Return exactly the lines below, starting with the one that has "global variables that" and going on through the one that has "move to a simpler".

▶ Collected data:
* * *

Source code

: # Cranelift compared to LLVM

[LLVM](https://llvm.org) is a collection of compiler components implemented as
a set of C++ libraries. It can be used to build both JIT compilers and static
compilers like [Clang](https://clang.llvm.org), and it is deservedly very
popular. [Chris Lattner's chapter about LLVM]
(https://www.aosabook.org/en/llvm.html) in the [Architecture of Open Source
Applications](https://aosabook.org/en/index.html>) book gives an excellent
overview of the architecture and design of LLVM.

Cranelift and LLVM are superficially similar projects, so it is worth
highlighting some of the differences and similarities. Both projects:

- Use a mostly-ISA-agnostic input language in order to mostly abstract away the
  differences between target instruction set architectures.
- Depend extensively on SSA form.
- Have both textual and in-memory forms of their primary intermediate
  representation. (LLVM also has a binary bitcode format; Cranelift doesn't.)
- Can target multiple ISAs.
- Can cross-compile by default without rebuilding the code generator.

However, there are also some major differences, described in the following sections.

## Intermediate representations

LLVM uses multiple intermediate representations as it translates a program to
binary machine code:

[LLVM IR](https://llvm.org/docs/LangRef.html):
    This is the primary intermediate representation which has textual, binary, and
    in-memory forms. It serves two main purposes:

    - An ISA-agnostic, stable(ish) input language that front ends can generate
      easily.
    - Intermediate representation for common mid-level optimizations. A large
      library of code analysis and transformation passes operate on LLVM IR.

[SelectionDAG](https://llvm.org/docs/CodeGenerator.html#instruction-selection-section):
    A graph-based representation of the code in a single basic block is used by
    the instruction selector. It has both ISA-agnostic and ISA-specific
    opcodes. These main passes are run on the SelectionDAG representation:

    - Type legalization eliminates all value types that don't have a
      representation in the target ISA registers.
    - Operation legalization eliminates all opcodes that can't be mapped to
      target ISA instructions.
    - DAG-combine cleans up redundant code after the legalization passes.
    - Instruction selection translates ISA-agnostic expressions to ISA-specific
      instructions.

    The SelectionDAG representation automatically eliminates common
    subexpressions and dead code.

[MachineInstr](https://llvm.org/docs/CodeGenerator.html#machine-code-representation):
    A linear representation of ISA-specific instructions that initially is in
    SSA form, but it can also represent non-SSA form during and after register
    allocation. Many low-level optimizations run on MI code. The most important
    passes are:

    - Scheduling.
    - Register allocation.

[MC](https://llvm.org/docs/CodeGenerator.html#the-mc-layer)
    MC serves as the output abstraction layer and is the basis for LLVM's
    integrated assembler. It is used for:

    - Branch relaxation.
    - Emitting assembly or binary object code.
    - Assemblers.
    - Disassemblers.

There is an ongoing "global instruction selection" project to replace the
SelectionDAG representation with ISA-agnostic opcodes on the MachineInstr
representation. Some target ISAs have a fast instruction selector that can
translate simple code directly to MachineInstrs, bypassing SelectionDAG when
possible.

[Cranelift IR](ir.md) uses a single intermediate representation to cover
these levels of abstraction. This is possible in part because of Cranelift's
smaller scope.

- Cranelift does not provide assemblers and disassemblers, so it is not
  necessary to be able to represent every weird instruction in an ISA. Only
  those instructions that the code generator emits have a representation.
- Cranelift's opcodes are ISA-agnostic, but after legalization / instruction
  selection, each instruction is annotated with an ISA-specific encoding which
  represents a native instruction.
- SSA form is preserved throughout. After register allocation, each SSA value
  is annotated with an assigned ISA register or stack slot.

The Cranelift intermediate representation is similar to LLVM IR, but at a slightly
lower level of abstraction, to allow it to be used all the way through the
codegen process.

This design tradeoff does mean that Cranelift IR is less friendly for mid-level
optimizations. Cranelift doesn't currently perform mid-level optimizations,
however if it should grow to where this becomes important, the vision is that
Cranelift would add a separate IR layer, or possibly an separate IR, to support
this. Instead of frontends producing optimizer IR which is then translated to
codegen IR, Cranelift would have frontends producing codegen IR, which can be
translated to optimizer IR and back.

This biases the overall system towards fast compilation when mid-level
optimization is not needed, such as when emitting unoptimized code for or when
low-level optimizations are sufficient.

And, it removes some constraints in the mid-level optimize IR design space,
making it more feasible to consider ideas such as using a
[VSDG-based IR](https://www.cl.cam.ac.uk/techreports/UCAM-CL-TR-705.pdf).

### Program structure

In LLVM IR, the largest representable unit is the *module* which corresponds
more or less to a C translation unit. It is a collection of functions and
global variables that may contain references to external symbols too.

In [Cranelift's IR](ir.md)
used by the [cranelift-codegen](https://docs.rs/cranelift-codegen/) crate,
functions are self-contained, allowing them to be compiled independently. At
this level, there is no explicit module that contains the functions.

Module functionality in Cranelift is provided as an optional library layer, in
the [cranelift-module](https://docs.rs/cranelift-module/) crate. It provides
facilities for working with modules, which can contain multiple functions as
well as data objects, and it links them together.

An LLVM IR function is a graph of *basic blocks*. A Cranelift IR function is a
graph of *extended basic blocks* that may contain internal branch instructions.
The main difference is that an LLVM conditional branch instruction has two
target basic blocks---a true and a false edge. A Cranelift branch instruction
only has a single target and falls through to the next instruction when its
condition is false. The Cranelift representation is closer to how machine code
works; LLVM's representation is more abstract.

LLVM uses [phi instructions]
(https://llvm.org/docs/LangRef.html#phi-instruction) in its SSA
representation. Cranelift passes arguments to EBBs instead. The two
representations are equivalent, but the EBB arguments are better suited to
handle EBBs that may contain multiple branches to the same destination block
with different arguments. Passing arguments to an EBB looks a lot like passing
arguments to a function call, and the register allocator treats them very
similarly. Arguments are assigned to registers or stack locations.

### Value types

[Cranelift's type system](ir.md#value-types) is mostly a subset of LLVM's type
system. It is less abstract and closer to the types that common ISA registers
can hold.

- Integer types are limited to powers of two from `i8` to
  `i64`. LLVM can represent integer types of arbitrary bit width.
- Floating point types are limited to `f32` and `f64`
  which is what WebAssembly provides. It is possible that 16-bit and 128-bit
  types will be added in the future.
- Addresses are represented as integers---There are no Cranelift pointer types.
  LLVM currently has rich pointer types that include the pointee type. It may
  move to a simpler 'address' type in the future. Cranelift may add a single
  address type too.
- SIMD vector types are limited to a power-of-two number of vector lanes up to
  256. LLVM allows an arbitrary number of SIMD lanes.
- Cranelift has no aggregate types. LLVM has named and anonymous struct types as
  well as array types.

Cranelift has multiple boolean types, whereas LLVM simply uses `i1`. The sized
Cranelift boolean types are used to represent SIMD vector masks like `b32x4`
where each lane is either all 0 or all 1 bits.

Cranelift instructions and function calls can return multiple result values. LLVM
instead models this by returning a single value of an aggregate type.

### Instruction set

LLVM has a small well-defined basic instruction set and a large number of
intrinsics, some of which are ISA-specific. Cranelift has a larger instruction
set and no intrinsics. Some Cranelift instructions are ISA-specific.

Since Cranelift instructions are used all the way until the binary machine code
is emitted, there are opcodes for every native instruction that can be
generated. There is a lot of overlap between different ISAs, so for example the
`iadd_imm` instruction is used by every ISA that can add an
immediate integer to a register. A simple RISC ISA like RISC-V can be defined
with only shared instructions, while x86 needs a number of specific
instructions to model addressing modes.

* * *

▶ OUTPUT OF THE EXERCISE:
global variables that may contain references to external symbols too.

In [Cranelift's IR](ir.md)
used by the [cranelift-codegen](https://docs.rs/cranelift-codegen/) crate,
functions are self-contained, allowing them to be compiled independently. At
this level, there is no explicit module that contains the functions.

Module functionality in Cranelift is provided as an optional library layer, in
the [cranelift-module](https://docs.rs/cranelift-module/) crate. It provides
facilities for working with modules, which can contain multiple functions as
well as data objects, and it links them together.

An LLVM IR function is a graph of *basic blocks*. A Cranelift IR function is a
graph of *extended basic blocks* that may contain internal branch instructions.
The main difference is that an LLVM conditional branch instruction has two
target basic blocks---a true and a false edge. A Cranelift branch instruction
only has a single target and falls through to the next instruction when its
condition is false. The Cranelift representation is closer to how machine code
works; LLVM's representation is more abstract.

LLVM uses [phi instructions]
(https://llvm.org/docs/LangRef.html#phi-instruction) in its SSA
representation. Cranelift passes arguments to EBBs instead. The two
representations are equivalent, but the EBB arguments are better suited to
handle EBBs that may contain multiple branches to the same destination block
with different arguments. Passing arguments to an EBB looks a lot like passing
arguments to a function call, and the register allocator treats them very
similarly. Arguments are assigned to registers or stack locations.

### Value types

[Cranelift's type system](ir.md#value-types) is mostly a subset of LLVM's type
system. It is less abstract and closer to the types that common ISA registers
can hold.

- Integer types are limited to powers of two from `i8` to
  `i64`. LLVM can represent integer types of arbitrary bit width.
- Floating point types are limited to `f32` and `f64`
  which is what WebAssembly provides. It is possible that 16-bit and 128-bit
  types will be added in the future.
- Addresses are represented as integers---There are no Cranelift pointer types.
  LLVM currently has rich pointer types that include the pointee type. It may
  move to a simpler 'address' type in the future. Cranelift may add a single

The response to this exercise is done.